Red ones! Good idea or bad idea? Not the color of course, but the fact that they are Al as opposed to steel.


----------



## facelessfools (Aug 30, 2008)

plenty of people use ti ones. when i get my new wheelset ill be running blue Al and raw Ti 3 of each per hub.

i can weigh them to give you something to go by?


----------



## Mountain Cycle Shawn (Jan 19, 2004)

Not to worried about the weight, as I know they will be lighter. But I do like the red Al bolts. So I am doing it for weight and looks.


----------



## facelessfools (Aug 30, 2008)

http://torontocycles.com/

he can get you anodized ti bolts..


----------



## Mountain Cycle Shawn (Jan 19, 2004)

facelessfools said:


> http://torontocycles.com/
> 
> he can get you anodized ti bolts..


That's funny. I just got an 11 tooth and a 12 tooth red Al pulleys from them today. They look and work really nice. And I was just looking at their Ebay store for some other red Al parts.


----------



## m85476585 (Jun 7, 2007)

Bad idea. Aluminum is very soft and easy to shear, and brakes are not something you want to compromise on. At the very least you would probably need to tighten them to less torque than the spec.

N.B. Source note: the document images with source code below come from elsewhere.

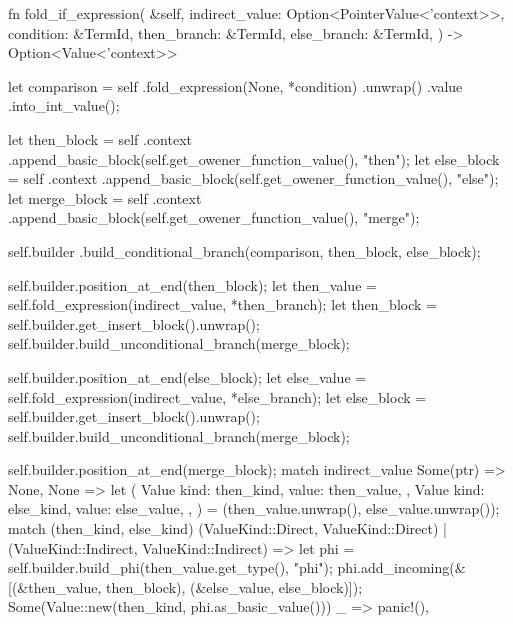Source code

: \documentclass[
  oneside,
  english,
  coorientadorbanca,
  noabntexcite
]{ufsc-thesis-rn46-2019}
\begin{document}
\begin{rustcode}
{    fn fold_if_expression(
        &self,
        indirect_value: Option<PointerValue<'context>>,
        condition: &TermId,
        then_branch: &TermId,
        else_branch: &TermId,
    ) -> Option<Value<'context>> {
        let comparison = self
            .fold_expression(None, *condition)
            .unwrap()
            .value
            .into_int_value();

        let then_block = self
            .context
            .append_basic_block(self.get_owener_function_value(), "then");
        let else_block = self
            .context
            .append_basic_block(self.get_owener_function_value(), "else");
        let merge_block = self
            .context
            .append_basic_block(self.get_owener_function_value(), "merge");

        self.builder
            .build_conditional_branch(comparison, then_block, else_block);

        self.builder.position_at_end(then_block);
        let then_value = self.fold_expression(indirect_value, *then_branch);
        let then_block = self.builder.get_insert_block().unwrap();
        self.builder.build_unconditional_branch(merge_block);

        self.builder.position_at_end(else_block);
        let else_value = self.fold_expression(indirect_value, *else_branch);
        let else_block = self.builder.get_insert_block().unwrap();
        self.builder.build_unconditional_branch(merge_block);

        self.builder.position_at_end(merge_block);
        match indirect_value {
            Some(ptr) => None,
            None => {
                let (
                    Value {
                        kind: then_kind,
                        value: then_value,
                    },
                    Value {
                        kind: else_kind,
                        value: else_value,
                    },
                ) = (then_value.unwrap(), else_value.unwrap());
                match (then_kind, else_kind) {
                    (ValueKind::Direct, ValueKind::Direct)
                    | (ValueKind::Indirect, ValueKind::Indirect) => {
                        let phi = self.builder.build_phi(then_value.get_type(), "phi");
                        phi.add_incoming(&[(&then_value, then_block), (&else_value, else_block)]);
                        Some(Value::new(then_kind, phi.as_basic_value()))
                    }
                    _ => panic!(),
                }
            }
        }
    }

}
\end{rustcode}
\end{document}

It should be relatively easy to calculate how much shear force is on each rotor bolt under heavy braking. Lets assume you can stop from 22mph (10m/s) in 1 second (~15 feet stopping distance). That's 10m/s^2 of acceleration (about 1 'g'). Assuming you and the bike weigh 70kg (155 lbs), that's 700 newtons of force. Assuming that's all on the front brake. Now assume that the rotor has 6 holes drilled on a 45mm diameter circle (best I could estimate from pictures without measuring the rotor on my bike) and that the wheel is 685mm (27 inches) diameter with the tire. The force on the wheel is 700 N, which is a torque of about 240 N-m. 240 N-m applied on a 22.5mm radius lever is 10,655 N, or 1065 kg of shear force. Divided by 6 bolts, that's about 178kg of shear force on each bolt. These are M5 bolts, and I can't find much info on shear strength or really how to figure it out, so let's assume the bolts just have a 5mm diameter. I get about 1000kg shear strength each for a high grade steel bolt (tensile strength 116,000 PSI). For an aluminum bolt (37,000 PSI) I get about 300 kg shear strength (there's a factor of about .6 to covert tensile to shear strength). Actual shear strengths will be lower because the effective diameter of the bolt is not 5mm because of the threads. That's a safety factor of about 1.7 for aluminum and about 5.6 for steel. Titanium bolts have a safety factor of about 2.3. Given that every step of my calculations involved approximations or assumptions, you probably don't know the tensile strength rating of whatever bolts, there will be variations in the material, and that I didn't account for things like bolt torque pre-stressing them, *I would NOT use aluminum rotor bolts.* Is risking your life worth saving ~8 grams per set of bolts?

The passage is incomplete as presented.